Assignment -> Here is the task for the records below: repeat exactly the lines from the one with "amount of data" to the one with "Vue and LESS.", both included, and nothing else.

[Stored data]
========================================================================

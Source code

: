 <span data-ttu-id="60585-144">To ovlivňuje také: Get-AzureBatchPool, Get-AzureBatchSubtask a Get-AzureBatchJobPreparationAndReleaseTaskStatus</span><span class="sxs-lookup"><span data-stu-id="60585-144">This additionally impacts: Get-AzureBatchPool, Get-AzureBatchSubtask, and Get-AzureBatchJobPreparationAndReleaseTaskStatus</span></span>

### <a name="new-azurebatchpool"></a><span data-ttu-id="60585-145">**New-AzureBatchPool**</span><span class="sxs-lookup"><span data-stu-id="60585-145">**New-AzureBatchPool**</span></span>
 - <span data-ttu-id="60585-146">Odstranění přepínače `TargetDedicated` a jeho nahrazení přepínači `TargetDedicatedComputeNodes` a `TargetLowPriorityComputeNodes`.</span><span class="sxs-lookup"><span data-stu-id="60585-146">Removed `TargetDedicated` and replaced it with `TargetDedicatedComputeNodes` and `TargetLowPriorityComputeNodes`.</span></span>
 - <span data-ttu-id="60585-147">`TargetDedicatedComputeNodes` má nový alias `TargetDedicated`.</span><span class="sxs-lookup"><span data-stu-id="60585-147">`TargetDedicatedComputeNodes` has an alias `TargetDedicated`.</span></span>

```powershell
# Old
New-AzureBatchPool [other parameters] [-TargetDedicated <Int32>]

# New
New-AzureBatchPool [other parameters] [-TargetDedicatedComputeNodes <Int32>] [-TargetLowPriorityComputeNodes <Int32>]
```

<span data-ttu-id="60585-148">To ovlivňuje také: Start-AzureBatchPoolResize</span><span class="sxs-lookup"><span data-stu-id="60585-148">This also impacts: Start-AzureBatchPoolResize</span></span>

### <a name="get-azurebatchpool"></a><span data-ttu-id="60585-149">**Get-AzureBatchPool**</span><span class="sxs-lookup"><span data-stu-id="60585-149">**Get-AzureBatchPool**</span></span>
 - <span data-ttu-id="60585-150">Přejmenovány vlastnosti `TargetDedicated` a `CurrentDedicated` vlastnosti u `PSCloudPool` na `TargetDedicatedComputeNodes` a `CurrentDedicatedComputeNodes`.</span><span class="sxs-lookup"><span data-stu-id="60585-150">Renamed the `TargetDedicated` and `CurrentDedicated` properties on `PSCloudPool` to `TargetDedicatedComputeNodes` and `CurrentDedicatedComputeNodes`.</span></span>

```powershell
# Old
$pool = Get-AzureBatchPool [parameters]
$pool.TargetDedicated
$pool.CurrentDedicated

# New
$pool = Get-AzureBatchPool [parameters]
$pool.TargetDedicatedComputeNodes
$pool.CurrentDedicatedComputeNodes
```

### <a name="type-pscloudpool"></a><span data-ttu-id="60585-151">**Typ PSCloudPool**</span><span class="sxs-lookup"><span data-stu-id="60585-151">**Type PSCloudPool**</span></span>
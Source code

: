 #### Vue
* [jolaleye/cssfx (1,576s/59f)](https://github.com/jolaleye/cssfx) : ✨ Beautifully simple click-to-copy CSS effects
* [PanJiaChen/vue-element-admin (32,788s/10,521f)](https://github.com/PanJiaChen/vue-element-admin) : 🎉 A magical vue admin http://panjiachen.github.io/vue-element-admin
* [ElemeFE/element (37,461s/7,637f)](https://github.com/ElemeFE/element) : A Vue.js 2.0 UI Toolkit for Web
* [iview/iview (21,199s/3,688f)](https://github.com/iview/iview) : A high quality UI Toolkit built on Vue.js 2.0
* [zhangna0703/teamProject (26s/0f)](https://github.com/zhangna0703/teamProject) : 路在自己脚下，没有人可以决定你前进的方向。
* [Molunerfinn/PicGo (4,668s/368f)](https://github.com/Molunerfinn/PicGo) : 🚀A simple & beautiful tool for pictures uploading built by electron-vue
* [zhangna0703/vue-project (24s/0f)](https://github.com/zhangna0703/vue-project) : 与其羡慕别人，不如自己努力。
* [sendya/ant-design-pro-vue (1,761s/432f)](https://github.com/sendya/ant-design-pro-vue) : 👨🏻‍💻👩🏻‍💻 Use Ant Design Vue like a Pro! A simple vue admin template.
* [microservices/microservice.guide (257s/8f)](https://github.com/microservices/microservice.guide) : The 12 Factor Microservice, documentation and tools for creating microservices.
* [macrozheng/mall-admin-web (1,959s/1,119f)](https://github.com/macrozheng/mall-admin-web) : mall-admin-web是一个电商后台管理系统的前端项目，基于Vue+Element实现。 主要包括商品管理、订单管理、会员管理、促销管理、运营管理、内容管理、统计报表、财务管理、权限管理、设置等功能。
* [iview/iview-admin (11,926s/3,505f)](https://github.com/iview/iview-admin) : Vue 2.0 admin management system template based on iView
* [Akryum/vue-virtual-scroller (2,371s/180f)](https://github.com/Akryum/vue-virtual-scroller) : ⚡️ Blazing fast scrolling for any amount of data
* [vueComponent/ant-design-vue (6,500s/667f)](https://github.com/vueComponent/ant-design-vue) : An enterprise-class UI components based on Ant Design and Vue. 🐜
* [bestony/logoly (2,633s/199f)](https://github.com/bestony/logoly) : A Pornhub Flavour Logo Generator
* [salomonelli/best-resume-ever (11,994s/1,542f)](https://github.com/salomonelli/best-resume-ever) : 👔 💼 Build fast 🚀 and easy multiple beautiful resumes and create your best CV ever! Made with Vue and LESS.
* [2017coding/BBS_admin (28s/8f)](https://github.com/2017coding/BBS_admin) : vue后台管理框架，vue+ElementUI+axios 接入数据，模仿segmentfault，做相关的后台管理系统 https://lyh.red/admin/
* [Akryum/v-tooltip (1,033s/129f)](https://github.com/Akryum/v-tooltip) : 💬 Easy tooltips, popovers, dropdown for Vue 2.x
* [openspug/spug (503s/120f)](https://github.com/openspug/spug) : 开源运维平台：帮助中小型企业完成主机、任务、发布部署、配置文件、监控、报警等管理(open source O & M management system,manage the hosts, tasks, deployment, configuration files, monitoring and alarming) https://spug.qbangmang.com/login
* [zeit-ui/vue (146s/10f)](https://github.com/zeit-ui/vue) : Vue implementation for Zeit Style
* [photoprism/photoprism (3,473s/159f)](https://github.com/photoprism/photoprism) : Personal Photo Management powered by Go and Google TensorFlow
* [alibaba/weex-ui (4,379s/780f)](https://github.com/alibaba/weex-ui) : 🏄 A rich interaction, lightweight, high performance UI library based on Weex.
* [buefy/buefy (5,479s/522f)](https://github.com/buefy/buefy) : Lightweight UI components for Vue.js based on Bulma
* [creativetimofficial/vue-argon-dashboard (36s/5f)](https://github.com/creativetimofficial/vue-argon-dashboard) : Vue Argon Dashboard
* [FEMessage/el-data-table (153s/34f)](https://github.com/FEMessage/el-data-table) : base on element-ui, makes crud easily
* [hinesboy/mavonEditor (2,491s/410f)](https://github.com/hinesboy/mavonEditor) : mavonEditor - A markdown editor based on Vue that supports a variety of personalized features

========================================================================

Exercise solution ->
* [Akryum/vue-virtual-scroller (2,371s/180f)](https://github.com/Akryum/vue-virtual-scroller) : ⚡️ Blazing fast scrolling for any amount of data
* [vueComponent/ant-design-vue (6,500s/667f)](https://github.com/vueComponent/ant-design-vue) : An enterprise-class UI components based on Ant Design and Vue. 🐜
* [bestony/logoly (2,633s/199f)](https://github.com/bestony/logoly) : A Pornhub Flavour Logo Generator
* [salomonelli/best-resume-ever (11,994s/1,542f)](https://github.com/salomonelli/best-resume-ever) : 👔 💼 Build fast 🚀 and easy multiple beautiful resumes and create your best CV ever! Made with Vue and LESS.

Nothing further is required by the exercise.